Robinson, 67, who resides in California, invested with Remington in 2007 and didn't realize the outfit was a fraud until she arranged for a loan. She provided Remington $10,000 as an advance fee on a much larger loan she sought, but the company gave her no loan and kept her money.

Remington's average investor lost $25,000, and Robinson found 800 more victims in the United States and other countries. Prosecutors so far have tallied $26 million in losses.

These days, Robinson is pursuing legislation to regulate commercial brokers, the way mortgage brokers and securities brokers are regulated.

Such schemes proliferate on smaller scales.

"Here in the Philadelphia area, the likes of Robert Brennan, Joe Forte, and Tony Young have pleaded guilty to stealing millions from friends, families, social acquaintances, pension funds, churches, schools, nonprofit organizations," says Leon LaRosa Jr., director of La Salle University's Fraud and Forensic Accounting Institute.

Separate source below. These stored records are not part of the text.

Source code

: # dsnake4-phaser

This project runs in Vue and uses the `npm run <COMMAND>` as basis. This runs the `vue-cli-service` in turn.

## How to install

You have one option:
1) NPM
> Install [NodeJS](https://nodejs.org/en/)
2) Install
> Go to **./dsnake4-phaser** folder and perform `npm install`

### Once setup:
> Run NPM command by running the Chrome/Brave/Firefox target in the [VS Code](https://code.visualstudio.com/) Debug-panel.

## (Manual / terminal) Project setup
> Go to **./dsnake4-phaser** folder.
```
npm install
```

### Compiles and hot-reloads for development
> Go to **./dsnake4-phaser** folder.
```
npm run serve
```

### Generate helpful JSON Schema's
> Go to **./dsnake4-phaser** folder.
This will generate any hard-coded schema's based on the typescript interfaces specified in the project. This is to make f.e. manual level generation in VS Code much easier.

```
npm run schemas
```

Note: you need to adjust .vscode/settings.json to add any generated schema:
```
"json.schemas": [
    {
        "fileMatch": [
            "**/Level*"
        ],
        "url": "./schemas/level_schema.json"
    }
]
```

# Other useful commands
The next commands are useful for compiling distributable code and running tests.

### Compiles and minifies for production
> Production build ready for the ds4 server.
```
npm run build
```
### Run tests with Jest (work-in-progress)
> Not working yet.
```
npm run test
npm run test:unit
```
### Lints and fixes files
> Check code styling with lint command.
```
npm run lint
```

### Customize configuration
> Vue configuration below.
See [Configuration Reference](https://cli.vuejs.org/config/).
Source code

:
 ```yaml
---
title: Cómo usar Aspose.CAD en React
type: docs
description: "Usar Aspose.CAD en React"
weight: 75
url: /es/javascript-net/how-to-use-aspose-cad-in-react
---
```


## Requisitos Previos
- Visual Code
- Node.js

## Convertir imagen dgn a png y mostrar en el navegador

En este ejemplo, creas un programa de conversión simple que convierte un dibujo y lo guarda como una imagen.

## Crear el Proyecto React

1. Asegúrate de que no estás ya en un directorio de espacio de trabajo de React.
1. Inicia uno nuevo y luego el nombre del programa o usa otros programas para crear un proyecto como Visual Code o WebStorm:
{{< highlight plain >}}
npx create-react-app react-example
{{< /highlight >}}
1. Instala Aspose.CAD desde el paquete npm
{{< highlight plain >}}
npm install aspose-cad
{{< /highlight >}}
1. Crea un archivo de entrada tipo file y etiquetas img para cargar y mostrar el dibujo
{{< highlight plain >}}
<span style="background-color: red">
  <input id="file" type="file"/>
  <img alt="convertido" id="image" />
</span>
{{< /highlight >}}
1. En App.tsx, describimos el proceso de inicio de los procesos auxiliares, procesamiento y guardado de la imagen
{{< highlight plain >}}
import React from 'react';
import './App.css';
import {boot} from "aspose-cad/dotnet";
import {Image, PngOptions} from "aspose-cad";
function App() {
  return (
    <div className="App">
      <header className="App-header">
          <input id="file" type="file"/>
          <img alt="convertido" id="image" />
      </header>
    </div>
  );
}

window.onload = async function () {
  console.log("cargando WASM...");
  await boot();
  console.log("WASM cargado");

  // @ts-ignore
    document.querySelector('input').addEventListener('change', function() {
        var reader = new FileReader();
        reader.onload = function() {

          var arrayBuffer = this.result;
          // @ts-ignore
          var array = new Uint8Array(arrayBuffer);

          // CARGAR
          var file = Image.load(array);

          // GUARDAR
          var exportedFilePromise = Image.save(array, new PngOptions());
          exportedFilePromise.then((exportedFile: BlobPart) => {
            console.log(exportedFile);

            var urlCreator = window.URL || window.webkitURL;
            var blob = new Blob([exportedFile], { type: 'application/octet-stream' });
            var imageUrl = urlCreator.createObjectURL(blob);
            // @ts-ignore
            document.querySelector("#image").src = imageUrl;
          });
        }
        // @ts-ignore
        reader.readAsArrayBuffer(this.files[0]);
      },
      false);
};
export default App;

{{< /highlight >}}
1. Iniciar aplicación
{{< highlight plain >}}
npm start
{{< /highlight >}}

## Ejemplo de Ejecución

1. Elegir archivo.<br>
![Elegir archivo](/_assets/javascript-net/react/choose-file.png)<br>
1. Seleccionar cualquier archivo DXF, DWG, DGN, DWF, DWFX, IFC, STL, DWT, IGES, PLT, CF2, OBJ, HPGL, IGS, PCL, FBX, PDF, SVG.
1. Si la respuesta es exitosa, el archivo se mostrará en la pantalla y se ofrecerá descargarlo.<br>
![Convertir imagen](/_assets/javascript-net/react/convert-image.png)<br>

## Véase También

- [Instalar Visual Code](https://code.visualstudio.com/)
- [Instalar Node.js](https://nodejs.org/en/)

How to proceed, if you believe you are a victim?

Do your homework. "You need evidence. Prove there's more than one victim. I got online and found blogs where people were complaining about Remington," Robinson said, websites such as RipoffReport.com, Scambook.com, and MortgageGrapevine.com.

Enlist other victims. "I found investors in every state," Robinson said. "That's when I got the attention of the authorities. Remington thought the government would never connect the dots with individuals."

Start with local law enforcement, a state attorney general, or a U.S. Attorney's Office, and then the FBI. "Remington didn't fall under [the U.S. Securities and Exchange Commission] jurisdiction. It was not a securities fraud and yet there were victims all over the nation," Robinson said.

Little people can beat the bad guys. "The nobodies like me are the ones who do it," she said. "The government works for me and I knew about a crime. I needed to find the agency that would do their job."